Australia | May 18 2010
By Greg Peel
Comparing the minutes of the RBA's April meeting with those of the May 4 meeting, the immediate difference is that the summary in May – “Considerations for Monetary Policy” – is much wordier than the summary in April. Clearly the board had a lot more to weigh up.
In April, it was all about the expanding terms of trade based on recently settled coal and iron ore prices, the potential impact on GDP and inflation, and the fact borrowing rates remained “below average”. The board expected that GDP growth would be “around trend” in 2010 and that inflation would sit at 2.5% – nicely in the middle of the 2-3% target range – which would suggest borrowing rates should indeed be “average”. Hence we had a rate rise.
The board went as far as to say “it might not be prudent to delay adjustment”.
By May, the board had more to consider, which could largely be summed up as “Greece”. In April, the board suggested global economic recovery remained “tentative” but a strong Asian recovery was feeding into Australian GDP. In May, global economic growth had become “uneven” although likely “at least average” while Asia was still looking strong.
But the board spent “considerable time” in May discussing Greece and European sovereign debt problems in general, noting markets had failed to calm down on rescue package news (being the E110bn for Greece – the meeting came before the E720bn pan-eurozone package announcement) but that significant contagion was not yet evident. Greece may damage global economic recovery, it was suggested, but the conclusion was the direct impact of Greece on Australia “would be small”.
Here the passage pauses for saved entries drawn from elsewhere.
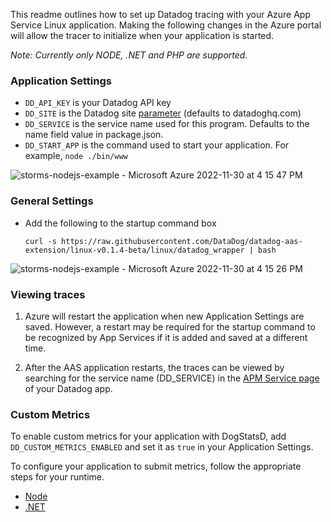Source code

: This readme outlines how to set up Datadog tracing with your Azure App Service Linux application. Making the following changes in the Azure portal will allow the tracer to initialize when your application is started.

_Note: Currently only NODE, .NET and PHP are supported._
### Application Settings
- `DD_API_KEY` is your Datadog API key
- `DD_SITE` is the Datadog site [parameter](https://docs.datadoghq.com/getting_started/site/#access-the-datadog-site) (defaults to datadoghq.com)
- `DD_SERVICE` is the service name used for this program. Defaults to the name field value in package.json.
- `DD_START_APP` is the command used to start your application. For example, `node ./bin/www`

![storms-nodejs-example - Microsoft Azure 2022-11-30 at 4 15 47 PM](https://p-qkfgo2.t2.n0.cdn.getcloudapp.com/items/YEuD88kN/57eceb6b-dd34-4d5f-a7ea-a8fcc2ec77ba.jpg?source=viewer&v=505cc168a458a4ec84b7d6a903f78493)

### General Settings
- Add the following to the startup command box

      curl -s https://raw.githubusercontent.com/DataDog/datadog-aas-extension/linux-v0.1.4-beta/linux/datadog_wrapper | bash

![storms-nodejs-example - Microsoft Azure 2022-11-30 at 4 15 26 PM](https://p-qkfgo2.t2.n0.cdn.getcloudapp.com/items/P8uNWWQ6/02c4f33f-f4d9-42b3-b746-3d5c9d62a8f3.jpg?source=viewer&v=3db9f9bba7f342e88c43da5aed1218fd)

### Viewing traces

1. Azure will restart the application when new Application Settings are saved. However, a restart may be required for the startup command to be recognized by App Services if it is added and saved at a different time.

2. After the AAS application restarts, the traces can be viewed by searching for the service name (DD_SERVICE) in the [APM Service page](https://docs.datadoghq.com/tracing/services/service_page/) of your Datadog app.

### Custom Metrics

To enable custom metrics for your application with DogStatsD, add  `DD_CUSTOM_METRICS_ENABLED` and set it as `true` in your Application Settings.

To configure your application to submit metrics, follow the appropriate steps for your runtime.

- [Node](https://github.com/brightcove/hot-shots)
- [.NET](https://docs.datadoghq.com/developers/dogstatsd/?tab=hostagent&code-lang=dotnet#code)
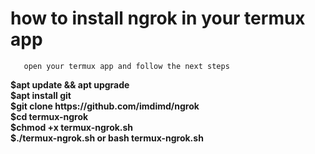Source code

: <h1> how to install ngrok in your termux app</h1>


       open your termux app and follow the next steps


 <p><b> $apt update && apt upgrade<br>
  $apt install git<br>
  $git clone https://github.com/imdimd/ngrok<br>
  $cd termux-ngrok<br>
  $chmod +x termux-ngrok.sh<br>
  $./termux-ngrok.sh or bash termux-ngrok.sh</b></p><br>

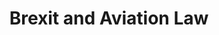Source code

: ---
templateKey: book-page
title: Brexit and Aviation Law
image: /assets/brexit-and-aviation-law.png
text: |-
  Brexit and Aviation Law\
  Abingdon, New York Routledge, 2019\
  ISBN 9781138591370
  
  Brexit and Aviation Law presents the key Brexit-related legal issues for aviation business and administration. 
---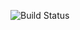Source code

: ![Build Status](https://cdn.discordapp.com/attachments/893276914851147826/948663574220374066/unknown.png)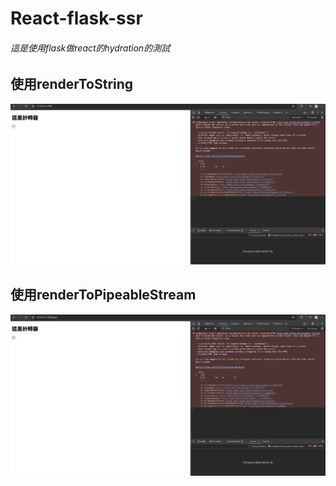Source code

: # React-flask-ssr
###### 這是使用flask做react的hydration的測試

## 使用renderToString
![image](https://github.com/ian5030560/react-flask-ssr/blob/49e29d03d585e7a16d05f279482d52ed71dae44d/assets/renderString.png)
## 使用renderToPipeableStream
![image](https://github.com/ian5030560/react-flask-ssr/blob/49e29d03d585e7a16d05f279482d52ed71dae44d/assets/renderPipe.png)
On that basis, the RBA could return focus to the domestic economy. It was noted that consumer spending remained subdued and housing loan approvals had slowed, but that investment was strong, housing credit remained strong, and business conditions were improving. The expansionary effects of the terms of trade was more than enough to offset the scaling back of fiscal and monetary (low interest rate) stimulus, the board suggested.
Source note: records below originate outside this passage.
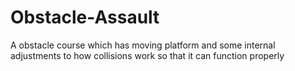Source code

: # Obstacle-Assault
 A obstacle course which has moving platform and some internal adjustments to  how collisions work so that it can function properly
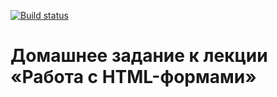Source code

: [![Build status](https://ci.appveyor.com/api/projects/status/v0au0gxy5qla4qdx?svg=true)](https://ci.appveyor.com/project/ZavyalovAndrei/gnomes)

# Домашнее задание к лекции «Работа с HTML-формами»
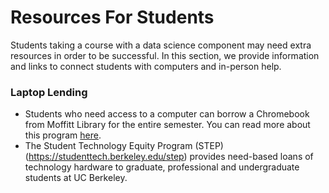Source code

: # Resources For Students

Students taking a course with a data science component may need extra resources in order to be successful. In this section, we provide information and links to connect students with computers and in-person help.

### Laptop Lending

- Students who need access to a computer can borrow a Chromebook from Moffitt Library for the entire semester. You can read more about this program [here](https://cdss.berkeley.edu/academics/undergraduate-programs/data-science-chromebooks-program).
- The Student Technology Equity Program (STEP)(https://studenttech.berkeley.edu/step) provides need-based loans of technology hardware to graduate, professional and undergraduate students at UC Berkeley.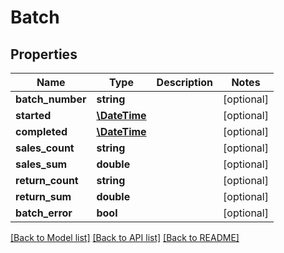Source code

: # Batch

## Properties
Name | Type | Description | Notes
------------ | ------------- | ------------- | -------------
**batch_number** | **string** |  | [optional] 
**started** | [**\DateTime**](\DateTime.md) |  | [optional] 
**completed** | [**\DateTime**](\DateTime.md) |  | [optional] 
**sales_count** | **string** |  | [optional] 
**sales_sum** | **double** |  | [optional] 
**return_count** | **string** |  | [optional] 
**return_sum** | **double** |  | [optional] 
**batch_error** | **bool** |  | [optional] 

[[Back to Model list]](../../README.md#documentation-for-models) [[Back to API list]](../../README.md#documentation-for-api-endpoints) [[Back to README]](../../README.md)

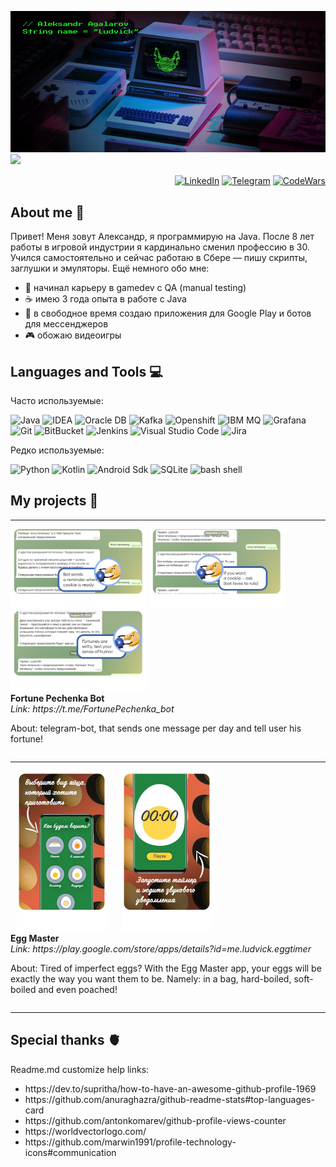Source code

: ![Header](./resources/images/imgBanner1.jpg)
![](https://komarev.com/ghpvc/?username=ALudvick)
<p align="right">
<a href="https://www.linkedin.com/in/alexandr-agalarov-a47101a0/" target="blank"><img align="center" src="https://cdn.worldvectorlogo.com/logos/linkedin-icon.svg" alt="LinkedIn" height="32" width="32" /></a>
<a href="https://t.me/Ludvick" target="blank"><img align="center" src="https://cdn.worldvectorlogo.com/logos/telegram-1.svg" alt="Telegram" height="32" width="32" /></a>
<a href="https://www.codewars.com/users/Ludvick/" target="blank"><img align="center" src="https://www.codewars.com/packs/assets/logo.61192cf7.svg" alt="CodeWars" height="32" width="32" /></a>
</p>

About me 👾
---------------------

Привет! Меня зовут Александр, я программирую на Java. После 8 лет работы в игровой индустрии я кардинально сменил профессию в 30. Учился самостоятельно и сейчас работаю в Сбере — пишу скрипты, заглушки и эмуляторы. Ещё немного обо мне:
*   🌱 начинал карьеру в gamedev с QA (manual testing)
*   ☕️ имею 3 года опыта в работе с Java
*   📲 в свободное время создаю приложения для Google Play и ботов для мессенджеров
*   🎮 обожаю видеоигры

Languages and Tools 💻
---------------------

Часто используемые:
<p align="left">
      <img src="https://cdn.worldvectorlogo.com/logos/java-4.svg" alt="Java" width="32" height="32"/>
      <img src="https://cdn.worldvectorlogo.com/logos/intellij-idea-1.svg" alt="IDEA" width="32" height="32"/>
      <img src="https://user-images.githubusercontent.com/25181517/117208736-bdedc080-adf5-11eb-912f-61c7d43705f6.png" alt="Oracle DB" width="32" height="32"/>
      <img src="https://cdn.worldvectorlogo.com/logos/kafka.svg" alt="Kafka" width="32" height="32"/>
      <img src="https://cdn.worldvectorlogo.com/logos/openshift.svg" alt="Openshift" width="32" height="32"/>
      <img src="https://cdn.worldvectorlogo.com/logos/ibm.svg" alt="IBM MQ" width="32" height="32"/>
      <img src="https://cdn.worldvectorlogo.com/logos/grafana.svg" alt="Grafana" width="32" height="32"/>
      <img src="https://cdn.worldvectorlogo.com/logos/git-icon.svg" alt="Git" width="32" height="32"/>
      <img src="https://user-images.githubusercontent.com/25181517/121401477-0e0df480-c959-11eb-8ec7-ef8d06584380.png" alt="BitBucket" width="52" height="32"/>
      <img src="https://cdn.worldvectorlogo.com/logos/jenkins-1.svg" alt="Jenkins" width="32" height="32"/>
      <img src="https://cdn.worldvectorlogo.com/logos/visual-studio-2013.svg" alt="Visual Studio Code" width="32" height="32"/>
      <img src="https://cdn.worldvectorlogo.com/logos/jira-3.svg" alt="Jira" width="32" height="32"/>
</p>

Редко используемые:
<p align="left">
      <img src="https://cdn.worldvectorlogo.com/logos/python-5.svg" alt="Python" width="26" height="26"/>
      <img src="https://cdn.worldvectorlogo.com/logos/kotlin-1.svg" alt="Kotlin" width="24" height="24"/>
      <img src="https://cdn.worldvectorlogo.com/logos/android-logomark.svg" alt="Android Sdk" width="32" height="24"/>
      <img src="https://cdn.worldvectorlogo.com/logos/sqlite.svg" alt="SQLite" width="42" height="28"/>
      <img src="https://cdn.worldvectorlogo.com/logos/bash-1.svg" alt="bash shell" width="42" height="28"/>
</p>

My projects 🎱
---------------------

<hr>
<div class="row">
      <img src="./resources/images/project-pechenka/bot-screen-03.png" alt="Screen01" height="128">
      <img src="./resources/images/project-pechenka/bot-screen-02.png" alt="Screen01" height="128">
      <img src="./resources/images/project-pechenka/bot-screen-01.png" alt="Screen01" height="128">
</div>
<div class="row">
  <div class="column">
        <strong>Fortune Pechenka Bot</strong>
  </div>
  <div class="column">
        <em>Link: https://t.me/FortunePechenka_bot</em>
  </div>
  <div class="column">
        <p>About: telegram-bot, that sends one message per day and tell user his fortune! </p>
  </div>
</div>

<hr>

<div class="row">
      <img src="./resources/images/project-egg-master/egg-master-003.png" alt="Screen01" height="256" hspace="10">
      <img src="./resources/images/project-egg-master/egg-master-002.png" alt="Screen01" height="256" hspace="10">
</div>
<div class="row">
  <div class="column">
        <strong>Egg Master</strong>
  </div>
  <div class="column">
        <em>Link: https://play.google.com/store/apps/details?id=me.ludvick.eggtimer</em>
  </div>
  <div class="column">
        <p>About: Tired of imperfect eggs? With the Egg Master app, your eggs will be exactly the way you want them to be. Namely: in a bag, hard-boiled, soft-boiled and even poached! </p>
  </div>
</div>

<hr>
 

Special thanks 🫀 
---------------------
<p>Readme.md customize help links:</p>
<ul>
  <li>https://dev.to/supritha/how-to-have-an-awesome-github-profile-1969</li>
  <li>https://github.com/anuraghazra/github-readme-stats#top-languages-card</li>
  <li>https://github.com/antonkomarev/github-profile-views-counter</li>
  <li>https://worldvectorlogo.com/</li>
  <li>https://github.com/marwin1991/profile-technology-icons#communication</li>
</ul>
So combining a belief in the growth impact on GDP of commodity prices with a sufficient dismissal of Greece, one can see how the RBA was lining up for another interest rate rise. The clincher was inflation.
The most recent inflation numbers had been above expectation, the board noted, indicating an economy with limited spare capacity. The RBA's inflation forecast thus had to be revised up to “not much below the top of the target range”, meaning up from 2.5% to near 3%.
The board thus patted itself on the back, suggesting the rate hikes to date had been “timely”. Those hikes had begun to work, it appeared, given retail sales were slowing and home loan approvals falling (remembering that Glenn Stevens is particularly concerned about Australia's housing bubble). But, again, the resources boom was noted as the driving factor. And so it was once again deemed “prudent” to add another 25 basis points to the cash rate – to 4.5%.
“If lenders responded as expected to another rise in the cash rate,” the minutes suggested, “interest rates faced by most borrowers would then be at around their average levels over the past decade. Members felt that this would leave monetary policy well placed for the present. The Board therefore supported another rise in the cash rate” (my emphasis).
On these minutes alone, one can safely assume the RBA will rest now until at least the next round of quarterly data is in, being September, unless something bizarre happens.
It would have to be bizarre, because since May 4 the global market situation has worsened, European uncertainty has reached a crescendo, and spot commodity prices have tanked. With China trying hard to rein in its economic growth, one would have to assume there is a chance next quarter's coal and iron ore price settlements could be at lower prices than the record prices of last quarter, and certainly not above. This somewhat crimps the RBA's terms of trade argument (and the government's budget forecasts to boot).
So we can say quite emphatically there is NO WAY there will be an interest rate rise in June, but no way there would be a cut either unless we returned to GFC conditions on a collapse of the euro in the meantime. And we may soon bounce out of this. The RBA's June assessment will be an interesting read.